ABSTRACT

Early in the morning of 21 March 2006, Bangkok’s revered Brahma image (the Thao Maha Phrom) in the city’s famed Erawan Shrine was smashed to pieces by a mentally disturbed Muslim man. Reactions to this incident, as reported by the Thai news media, exposed the many interacting levels of the symbolic economy of sacred monuments in contemporary Thailand and its neighbouring region. Within minutes of the event, the culprit was beaten to death by a group of angry onlookers and street cleaners, highlighting the immediate popular outrage unleashed by the desecration of an image widely deemed to be possessed of supernatural potency. Also highlighted by press interviews were the livelihoods of some fifty flower and food vendors who depended on the shrine for their income. As with all religious shrines for centuries, this one, located at a busy city intersection, fulfilled a pragmatic business function. The Erawan Shrine had spawned a durable micro-economy of small traders since it had been founded in 1956 in an effort to ward off bad luck during the construction of the adjacent Erawan Hotel (Askew 2003). But just as prominent in reportage were the responses of officials, extending to the highest level of Thailand’s Prime Minister, Thaksin Shinawatra, who declared that the task of restoring the Thao Maha Phrom image was of national priority. This was a delicate period for Thaksin: with his popularity – and that of his ruling Thai Rak Thai (Thais Love Thais) Party – waning in the national capital, Thaksin needed to affirm his belief in the Erawan image’s potency and its importance to the well being of the people in order to bolster his leadership image. Yet the image was important not only to Thai Buddhists, but to a broader regional population of worshippers. Bangkok’s Thao Maha Phrom has attracted considerable patronage among Chinese visitors from Hong Kong, Japan,

Malaysia, Singapore and Taiwan who visit the image to beseech blessings, good health, good luck and winning lottery numbers.

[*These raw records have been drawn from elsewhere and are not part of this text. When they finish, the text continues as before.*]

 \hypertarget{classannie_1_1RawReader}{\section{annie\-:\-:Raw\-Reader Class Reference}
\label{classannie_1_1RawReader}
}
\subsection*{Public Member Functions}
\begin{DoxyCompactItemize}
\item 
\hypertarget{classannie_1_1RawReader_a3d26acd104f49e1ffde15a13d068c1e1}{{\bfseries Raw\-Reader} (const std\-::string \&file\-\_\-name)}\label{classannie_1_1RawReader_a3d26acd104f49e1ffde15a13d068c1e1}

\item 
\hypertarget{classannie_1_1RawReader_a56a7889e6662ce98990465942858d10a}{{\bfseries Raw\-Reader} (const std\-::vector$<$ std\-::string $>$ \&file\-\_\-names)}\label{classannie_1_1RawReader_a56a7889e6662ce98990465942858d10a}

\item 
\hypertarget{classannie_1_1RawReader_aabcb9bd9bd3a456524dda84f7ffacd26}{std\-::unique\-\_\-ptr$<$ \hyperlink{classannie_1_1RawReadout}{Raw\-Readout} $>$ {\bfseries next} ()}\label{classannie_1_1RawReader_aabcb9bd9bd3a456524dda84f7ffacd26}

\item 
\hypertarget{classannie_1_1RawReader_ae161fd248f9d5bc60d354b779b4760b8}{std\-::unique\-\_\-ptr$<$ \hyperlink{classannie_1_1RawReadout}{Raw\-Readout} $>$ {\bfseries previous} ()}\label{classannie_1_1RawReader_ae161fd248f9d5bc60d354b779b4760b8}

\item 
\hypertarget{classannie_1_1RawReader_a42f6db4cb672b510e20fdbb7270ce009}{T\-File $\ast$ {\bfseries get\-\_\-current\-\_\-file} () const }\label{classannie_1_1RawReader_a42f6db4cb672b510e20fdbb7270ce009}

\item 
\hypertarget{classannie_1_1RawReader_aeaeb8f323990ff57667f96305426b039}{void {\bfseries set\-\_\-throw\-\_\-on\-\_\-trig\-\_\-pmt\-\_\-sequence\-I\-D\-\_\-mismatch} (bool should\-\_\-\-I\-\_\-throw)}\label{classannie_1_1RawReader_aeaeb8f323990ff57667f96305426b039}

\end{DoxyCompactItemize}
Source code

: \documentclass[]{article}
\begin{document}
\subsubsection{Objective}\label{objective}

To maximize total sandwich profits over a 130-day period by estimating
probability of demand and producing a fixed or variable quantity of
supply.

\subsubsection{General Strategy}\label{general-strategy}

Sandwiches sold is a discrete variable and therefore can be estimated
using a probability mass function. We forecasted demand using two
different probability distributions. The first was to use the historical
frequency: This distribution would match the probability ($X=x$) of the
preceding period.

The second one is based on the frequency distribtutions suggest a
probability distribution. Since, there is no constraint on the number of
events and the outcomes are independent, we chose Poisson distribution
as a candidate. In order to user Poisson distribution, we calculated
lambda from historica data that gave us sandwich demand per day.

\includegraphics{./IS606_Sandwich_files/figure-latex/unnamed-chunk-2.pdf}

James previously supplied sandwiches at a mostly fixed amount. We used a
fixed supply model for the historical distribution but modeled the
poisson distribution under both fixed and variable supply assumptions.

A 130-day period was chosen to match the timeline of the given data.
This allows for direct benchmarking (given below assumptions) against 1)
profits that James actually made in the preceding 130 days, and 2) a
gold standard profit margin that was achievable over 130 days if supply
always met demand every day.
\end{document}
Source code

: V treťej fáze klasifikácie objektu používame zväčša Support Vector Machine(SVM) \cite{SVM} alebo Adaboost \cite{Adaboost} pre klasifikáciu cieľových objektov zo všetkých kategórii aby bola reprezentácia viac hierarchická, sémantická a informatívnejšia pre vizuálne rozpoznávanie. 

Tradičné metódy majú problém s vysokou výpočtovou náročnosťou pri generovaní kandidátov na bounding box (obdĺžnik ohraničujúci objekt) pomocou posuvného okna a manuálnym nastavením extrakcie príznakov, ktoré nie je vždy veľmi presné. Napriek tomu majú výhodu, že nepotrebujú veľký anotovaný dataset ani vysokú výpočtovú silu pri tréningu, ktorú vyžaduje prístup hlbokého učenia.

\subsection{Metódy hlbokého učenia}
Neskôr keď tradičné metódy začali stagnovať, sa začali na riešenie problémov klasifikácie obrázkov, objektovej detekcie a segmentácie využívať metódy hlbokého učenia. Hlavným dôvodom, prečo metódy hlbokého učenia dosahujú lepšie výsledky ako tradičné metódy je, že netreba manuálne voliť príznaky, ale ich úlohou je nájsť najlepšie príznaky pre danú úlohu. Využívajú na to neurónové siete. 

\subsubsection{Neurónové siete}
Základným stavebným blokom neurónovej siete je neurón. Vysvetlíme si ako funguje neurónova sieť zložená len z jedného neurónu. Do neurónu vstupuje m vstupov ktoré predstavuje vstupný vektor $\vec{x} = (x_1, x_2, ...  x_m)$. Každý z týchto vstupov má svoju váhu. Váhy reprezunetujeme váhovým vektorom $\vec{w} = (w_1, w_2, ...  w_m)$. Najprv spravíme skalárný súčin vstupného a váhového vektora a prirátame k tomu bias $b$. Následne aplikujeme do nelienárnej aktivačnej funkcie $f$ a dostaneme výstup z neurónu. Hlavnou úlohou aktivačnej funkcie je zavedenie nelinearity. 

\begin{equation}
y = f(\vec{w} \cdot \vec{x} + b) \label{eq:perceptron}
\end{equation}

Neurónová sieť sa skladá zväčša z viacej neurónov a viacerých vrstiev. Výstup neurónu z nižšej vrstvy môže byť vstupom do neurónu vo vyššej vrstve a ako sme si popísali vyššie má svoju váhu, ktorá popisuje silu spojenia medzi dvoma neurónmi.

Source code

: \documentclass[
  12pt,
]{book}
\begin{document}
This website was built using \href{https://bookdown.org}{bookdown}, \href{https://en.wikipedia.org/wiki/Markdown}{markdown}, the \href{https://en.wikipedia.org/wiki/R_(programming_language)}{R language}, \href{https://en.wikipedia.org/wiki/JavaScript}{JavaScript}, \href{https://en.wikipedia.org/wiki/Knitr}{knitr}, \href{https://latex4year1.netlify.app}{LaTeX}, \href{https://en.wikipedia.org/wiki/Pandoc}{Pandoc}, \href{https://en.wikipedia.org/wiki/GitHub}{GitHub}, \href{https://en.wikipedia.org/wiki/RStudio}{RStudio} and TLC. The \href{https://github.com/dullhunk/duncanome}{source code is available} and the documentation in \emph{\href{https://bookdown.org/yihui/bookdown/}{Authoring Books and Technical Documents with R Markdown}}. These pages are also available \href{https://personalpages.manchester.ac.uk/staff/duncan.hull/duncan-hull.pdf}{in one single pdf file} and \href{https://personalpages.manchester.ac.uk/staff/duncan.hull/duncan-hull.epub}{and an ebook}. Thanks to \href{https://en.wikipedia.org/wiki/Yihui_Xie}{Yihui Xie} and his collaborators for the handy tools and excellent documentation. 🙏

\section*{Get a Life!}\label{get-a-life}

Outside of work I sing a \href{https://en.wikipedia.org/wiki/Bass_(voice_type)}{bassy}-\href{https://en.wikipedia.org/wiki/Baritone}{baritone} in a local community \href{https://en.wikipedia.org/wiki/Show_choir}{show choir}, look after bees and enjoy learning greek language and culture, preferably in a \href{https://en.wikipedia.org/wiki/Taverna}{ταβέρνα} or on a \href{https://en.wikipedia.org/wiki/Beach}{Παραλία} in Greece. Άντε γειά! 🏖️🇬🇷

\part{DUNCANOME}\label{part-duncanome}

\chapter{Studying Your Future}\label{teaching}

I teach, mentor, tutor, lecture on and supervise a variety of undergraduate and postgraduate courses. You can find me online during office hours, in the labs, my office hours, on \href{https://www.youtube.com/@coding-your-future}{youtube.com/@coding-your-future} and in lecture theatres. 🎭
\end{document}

Dubbed by Malaysian and Singaporean Chinese under the mistaken name of the ‘Four-faced Buddha’, the Brahma image and its shrine are one of numerous sites in Thailand deemed by them to be especially potent, and some visitors travel to Thailand with the specific object of asking favours of this image or thanking it for good luck received. The critical international signific ance of the image was highlighted by the Deputy Prime Minister, who intoned that the shrine was widely revered not only by Thai people but those from neighbouring countries in the region: ‘Many countries have contacted us to express their sorrow over the incident. That’s why we need to rebuild the statue as quickly as possible’ (Anjira 2006; Chatrarat 2006). The substantial tourist income represented by these countryies’ tourists was tactfully camouflaged in this statement. Just two months later a new image (of metal, not plaster, as originally) was installed in an atmosphere of general jubilation marked by a hybrid inauguration ritual featuring Brahmin priests and Chinese lion dancers. Thaksin (now caretaker Prime Minister since the invalidation of the April national election) was prominent in an audience of over one thousand, which included many elderly Thai people wearing the customary white robes of Brahmin worshippers, despite their predominantly Theravada Buddhist faith. Journalists reported that many in the gathering jotted down the license plate number of the car carrying the statue, hoping for a winning number in the next lottery draw (Bangkok Post, 21 May 2006).